Stored data
--*--

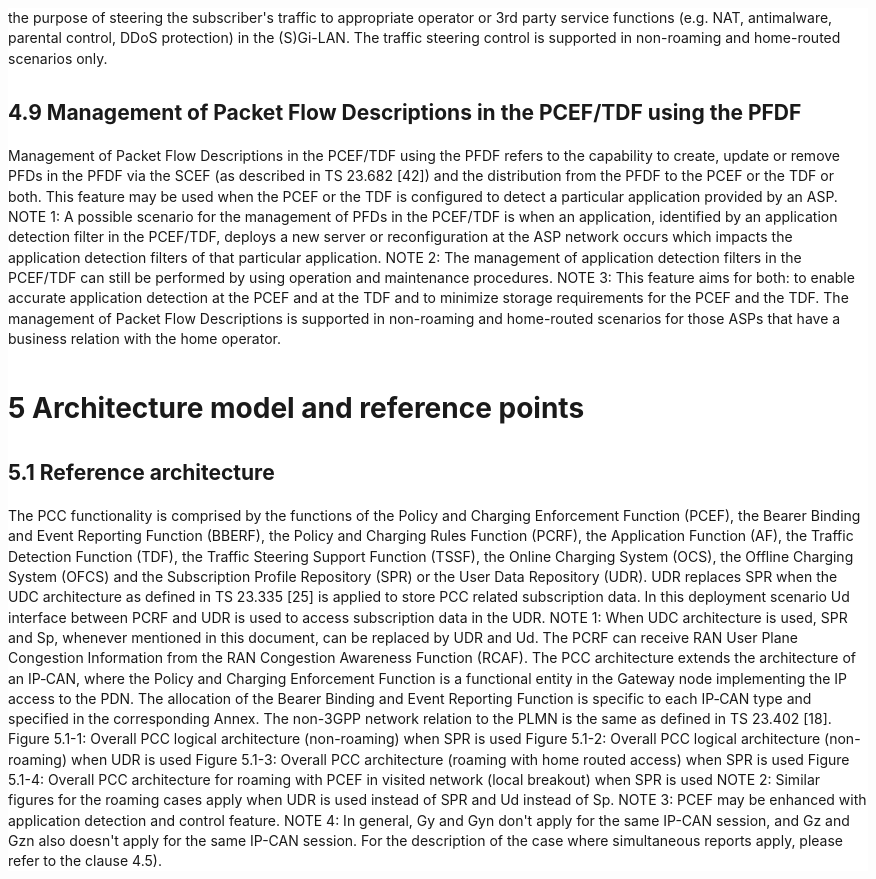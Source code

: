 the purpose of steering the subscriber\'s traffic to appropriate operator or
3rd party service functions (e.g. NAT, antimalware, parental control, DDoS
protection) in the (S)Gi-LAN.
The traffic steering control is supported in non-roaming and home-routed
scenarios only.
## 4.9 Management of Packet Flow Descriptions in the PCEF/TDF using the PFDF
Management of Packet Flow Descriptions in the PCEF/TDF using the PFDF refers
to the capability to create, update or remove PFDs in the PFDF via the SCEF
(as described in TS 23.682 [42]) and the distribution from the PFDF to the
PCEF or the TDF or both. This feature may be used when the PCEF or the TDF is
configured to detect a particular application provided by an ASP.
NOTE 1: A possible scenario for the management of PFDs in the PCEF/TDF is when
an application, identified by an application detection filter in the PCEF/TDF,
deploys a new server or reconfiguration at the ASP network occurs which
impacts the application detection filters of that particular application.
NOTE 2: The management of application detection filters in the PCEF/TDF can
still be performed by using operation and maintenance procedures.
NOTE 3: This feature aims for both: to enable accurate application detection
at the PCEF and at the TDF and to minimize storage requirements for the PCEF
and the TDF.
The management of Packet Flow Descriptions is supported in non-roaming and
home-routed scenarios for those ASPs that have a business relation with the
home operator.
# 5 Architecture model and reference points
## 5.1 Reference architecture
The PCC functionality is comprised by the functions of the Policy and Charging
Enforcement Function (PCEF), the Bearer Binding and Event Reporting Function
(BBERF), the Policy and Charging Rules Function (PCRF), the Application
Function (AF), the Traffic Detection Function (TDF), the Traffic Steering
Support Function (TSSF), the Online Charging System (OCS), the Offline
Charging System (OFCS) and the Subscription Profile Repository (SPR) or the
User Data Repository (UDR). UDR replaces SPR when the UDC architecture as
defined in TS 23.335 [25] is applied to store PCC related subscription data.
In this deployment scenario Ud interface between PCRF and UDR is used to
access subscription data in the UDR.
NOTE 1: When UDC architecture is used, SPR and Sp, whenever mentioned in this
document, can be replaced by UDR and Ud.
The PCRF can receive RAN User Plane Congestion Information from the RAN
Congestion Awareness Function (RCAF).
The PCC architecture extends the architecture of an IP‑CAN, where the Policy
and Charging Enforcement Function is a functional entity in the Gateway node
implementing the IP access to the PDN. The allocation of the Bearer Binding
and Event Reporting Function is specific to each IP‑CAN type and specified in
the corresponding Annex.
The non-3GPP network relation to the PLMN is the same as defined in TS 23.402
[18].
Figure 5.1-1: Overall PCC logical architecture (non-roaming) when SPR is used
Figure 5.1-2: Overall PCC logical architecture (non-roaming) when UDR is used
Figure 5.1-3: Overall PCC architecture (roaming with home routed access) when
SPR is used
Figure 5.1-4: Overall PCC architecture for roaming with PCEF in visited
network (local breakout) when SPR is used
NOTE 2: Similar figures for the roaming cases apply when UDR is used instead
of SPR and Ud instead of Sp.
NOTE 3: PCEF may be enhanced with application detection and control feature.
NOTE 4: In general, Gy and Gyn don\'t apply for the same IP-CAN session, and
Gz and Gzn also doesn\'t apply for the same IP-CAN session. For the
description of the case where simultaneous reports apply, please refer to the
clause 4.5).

--*--

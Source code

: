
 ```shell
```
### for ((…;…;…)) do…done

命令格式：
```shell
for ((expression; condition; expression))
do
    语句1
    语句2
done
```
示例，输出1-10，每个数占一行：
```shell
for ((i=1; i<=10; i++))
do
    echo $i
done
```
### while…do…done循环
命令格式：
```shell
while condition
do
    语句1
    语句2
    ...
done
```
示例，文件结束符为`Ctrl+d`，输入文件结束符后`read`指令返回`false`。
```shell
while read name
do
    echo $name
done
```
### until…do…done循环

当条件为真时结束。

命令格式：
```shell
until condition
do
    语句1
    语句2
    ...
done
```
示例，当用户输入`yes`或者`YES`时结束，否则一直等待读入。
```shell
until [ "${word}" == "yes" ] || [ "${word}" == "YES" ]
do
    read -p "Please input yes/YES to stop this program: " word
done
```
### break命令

--*--

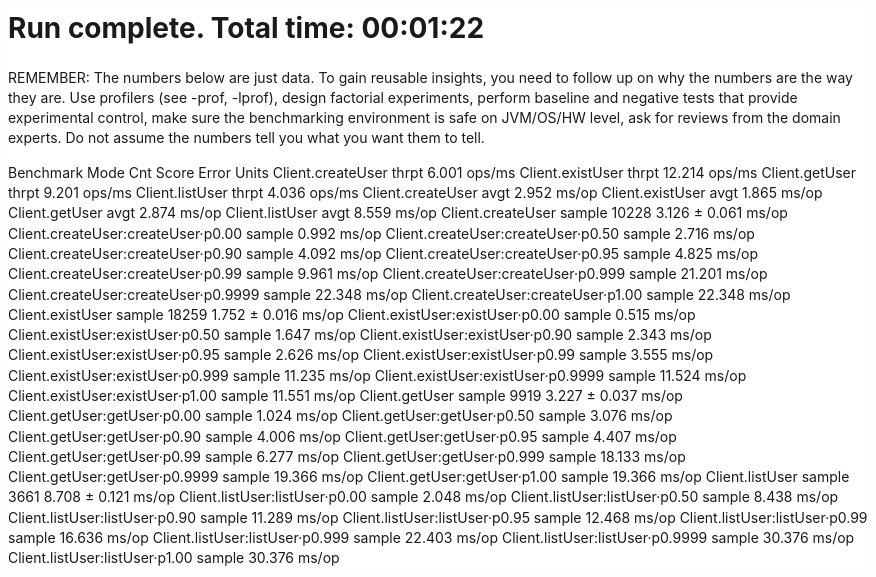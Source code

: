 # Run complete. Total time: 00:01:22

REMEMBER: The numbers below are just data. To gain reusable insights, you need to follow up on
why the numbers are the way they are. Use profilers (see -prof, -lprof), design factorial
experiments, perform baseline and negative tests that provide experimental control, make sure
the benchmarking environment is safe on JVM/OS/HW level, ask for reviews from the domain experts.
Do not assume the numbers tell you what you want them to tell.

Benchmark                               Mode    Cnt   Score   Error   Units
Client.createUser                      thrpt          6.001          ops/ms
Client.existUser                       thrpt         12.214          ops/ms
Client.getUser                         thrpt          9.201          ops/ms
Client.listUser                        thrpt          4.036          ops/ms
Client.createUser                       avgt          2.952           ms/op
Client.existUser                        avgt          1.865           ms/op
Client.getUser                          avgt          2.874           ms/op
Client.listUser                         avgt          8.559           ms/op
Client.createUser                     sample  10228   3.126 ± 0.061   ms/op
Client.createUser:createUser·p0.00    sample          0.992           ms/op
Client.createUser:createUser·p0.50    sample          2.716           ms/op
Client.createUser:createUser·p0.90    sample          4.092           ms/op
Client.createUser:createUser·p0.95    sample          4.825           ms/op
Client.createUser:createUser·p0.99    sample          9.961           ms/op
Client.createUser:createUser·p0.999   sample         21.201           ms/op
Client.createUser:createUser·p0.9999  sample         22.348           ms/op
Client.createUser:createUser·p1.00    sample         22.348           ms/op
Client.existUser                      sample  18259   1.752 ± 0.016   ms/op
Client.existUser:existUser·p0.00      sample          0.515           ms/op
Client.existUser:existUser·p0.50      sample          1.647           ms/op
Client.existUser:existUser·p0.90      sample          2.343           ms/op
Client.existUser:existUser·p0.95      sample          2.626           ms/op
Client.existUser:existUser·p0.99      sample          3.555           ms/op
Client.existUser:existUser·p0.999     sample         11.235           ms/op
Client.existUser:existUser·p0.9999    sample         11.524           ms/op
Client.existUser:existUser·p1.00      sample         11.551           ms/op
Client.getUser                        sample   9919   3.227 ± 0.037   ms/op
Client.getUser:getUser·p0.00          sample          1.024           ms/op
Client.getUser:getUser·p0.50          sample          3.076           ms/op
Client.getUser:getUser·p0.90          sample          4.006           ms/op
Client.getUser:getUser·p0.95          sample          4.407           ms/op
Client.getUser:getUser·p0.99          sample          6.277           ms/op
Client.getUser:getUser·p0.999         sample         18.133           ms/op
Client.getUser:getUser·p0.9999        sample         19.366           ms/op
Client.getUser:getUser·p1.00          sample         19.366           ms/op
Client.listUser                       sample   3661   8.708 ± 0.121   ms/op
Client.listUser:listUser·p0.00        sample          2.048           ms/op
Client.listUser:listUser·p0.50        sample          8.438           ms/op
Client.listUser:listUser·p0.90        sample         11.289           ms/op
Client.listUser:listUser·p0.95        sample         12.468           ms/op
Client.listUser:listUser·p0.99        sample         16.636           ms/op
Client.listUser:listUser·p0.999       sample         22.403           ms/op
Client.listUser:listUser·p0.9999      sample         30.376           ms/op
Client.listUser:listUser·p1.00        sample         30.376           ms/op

--*--

Brief →
From the records above, repeat exactly the lines from the one with "### while…do…done循环" through the one with "### break命令", both included.

Exercise response →
### while…do…done循环
命令格式：
```shell
while condition
do
    语句1
    语句2
    ...
done
```
示例，文件结束符为`Ctrl+d`，输入文件结束符后`read`指令返回`false`。
```shell
while read name
do
    echo $name
done
```
### until…do…done循环

当条件为真时结束。

命令格式：
```shell
until condition
do
    语句1
    语句2
    ...
done
```
示例，当用户输入`yes`或者`YES`时结束，否则一直等待读入。
```shell
until [ "${word}" == "yes" ] || [ "${word}" == "YES" ]
do
    read -p "Please input yes/YES to stop this program: " word
done
```
### break命令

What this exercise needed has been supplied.